[Start of Attachment]

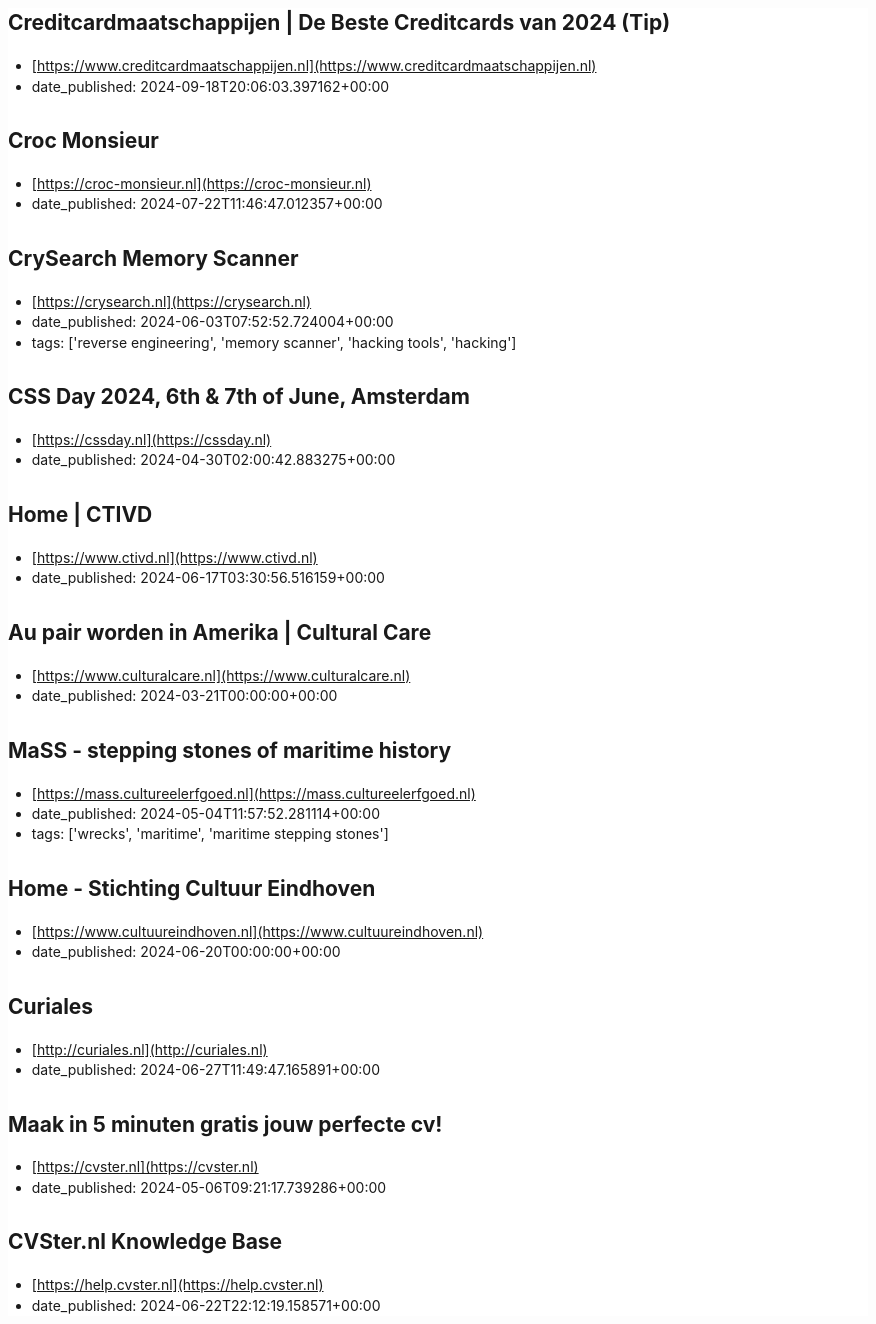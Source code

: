  ## Creditcardmaatschappijen | De Beste Creditcards van 2024 (Tip)
 - [https://www.creditcardmaatschappijen.nl](https://www.creditcardmaatschappijen.nl)
 - date_published: 2024-09-18T20:06:03.397162+00:00

 ## Croc Monsieur
 - [https://croc-monsieur.nl](https://croc-monsieur.nl)
 - date_published: 2024-07-22T11:46:47.012357+00:00

 ## CrySearch Memory Scanner
 - [https://crysearch.nl](https://crysearch.nl)
 - date_published: 2024-06-03T07:52:52.724004+00:00
 - tags: ['reverse engineering', 'memory scanner', 'hacking tools', 'hacking']

 ## CSS Day 2024, 6th & 7th of June, Amsterdam
 - [https://cssday.nl](https://cssday.nl)
 - date_published: 2024-04-30T02:00:42.883275+00:00

 ## Home | CTIVD
 - [https://www.ctivd.nl](https://www.ctivd.nl)
 - date_published: 2024-06-17T03:30:56.516159+00:00

 ## Au pair worden in Amerika | Cultural Care
 - [https://www.culturalcare.nl](https://www.culturalcare.nl)
 - date_published: 2024-03-21T00:00:00+00:00

 ## MaSS - stepping stones of maritime history
 - [https://mass.cultureelerfgoed.nl](https://mass.cultureelerfgoed.nl)
 - date_published: 2024-05-04T11:57:52.281114+00:00
 - tags: ['wrecks', 'maritime', 'maritime stepping stones']

 ## Home - Stichting Cultuur Eindhoven
 - [https://www.cultuureindhoven.nl](https://www.cultuureindhoven.nl)
 - date_published: 2024-06-20T00:00:00+00:00

 ## Curiales
 - [http://curiales.nl](http://curiales.nl)
 - date_published: 2024-06-27T11:49:47.165891+00:00

 ## Maak in 5 minuten gratis jouw perfecte cv!
 - [https://cvster.nl](https://cvster.nl)
 - date_published: 2024-05-06T09:21:17.739286+00:00

 ## CVSter.nl Knowledge Base
 - [https://help.cvster.nl](https://help.cvster.nl)
 - date_published: 2024-06-22T22:12:19.158571+00:00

[End of Attachment]

## WHAT THE TASK ASKS
Write out, exactly and with no pictures, the lines of the data from the first through the line containing "## Home - Stichting Cultuur Eindhoven".

## ANSWER SPACE
Source code

:  ## Creditcardmaatschappijen | De Beste Creditcards van 2024 (Tip)
 - [https://www.creditcardmaatschappijen.nl](https://www.creditcardmaatschappijen.nl)
 - date_published: 2024-09-18T20:06:03.397162+00:00

 ## Croc Monsieur
 - [https://croc-monsieur.nl](https://croc-monsieur.nl)
 - date_published: 2024-07-22T11:46:47.012357+00:00

 ## CrySearch Memory Scanner
 - [https://crysearch.nl](https://crysearch.nl)
 - date_published: 2024-06-03T07:52:52.724004+00:00
 - tags: ['reverse engineering', 'memory scanner', 'hacking tools', 'hacking']

 ## CSS Day 2024, 6th & 7th of June, Amsterdam
 - [https://cssday.nl](https://cssday.nl)
 - date_published: 2024-04-30T02:00:42.883275+00:00

 ## Home | CTIVD
 - [https://www.ctivd.nl](https://www.ctivd.nl)
 - date_published: 2024-06-17T03:30:56.516159+00:00

 ## Au pair worden in Amerika | Cultural Care
 - [https://www.culturalcare.nl](https://www.culturalcare.nl)
 - date_published: 2024-03-21T00:00:00+00:00

 ## MaSS - stepping stones of maritime history
 - [https://mass.cultureelerfgoed.nl](https://mass.cultureelerfgoed.nl)
 - date_published: 2024-05-04T11:57:52.281114+00:00
 - tags: ['wrecks', 'maritime', 'maritime stepping stones']

 ## Home - Stichting Cultuur Eindhoven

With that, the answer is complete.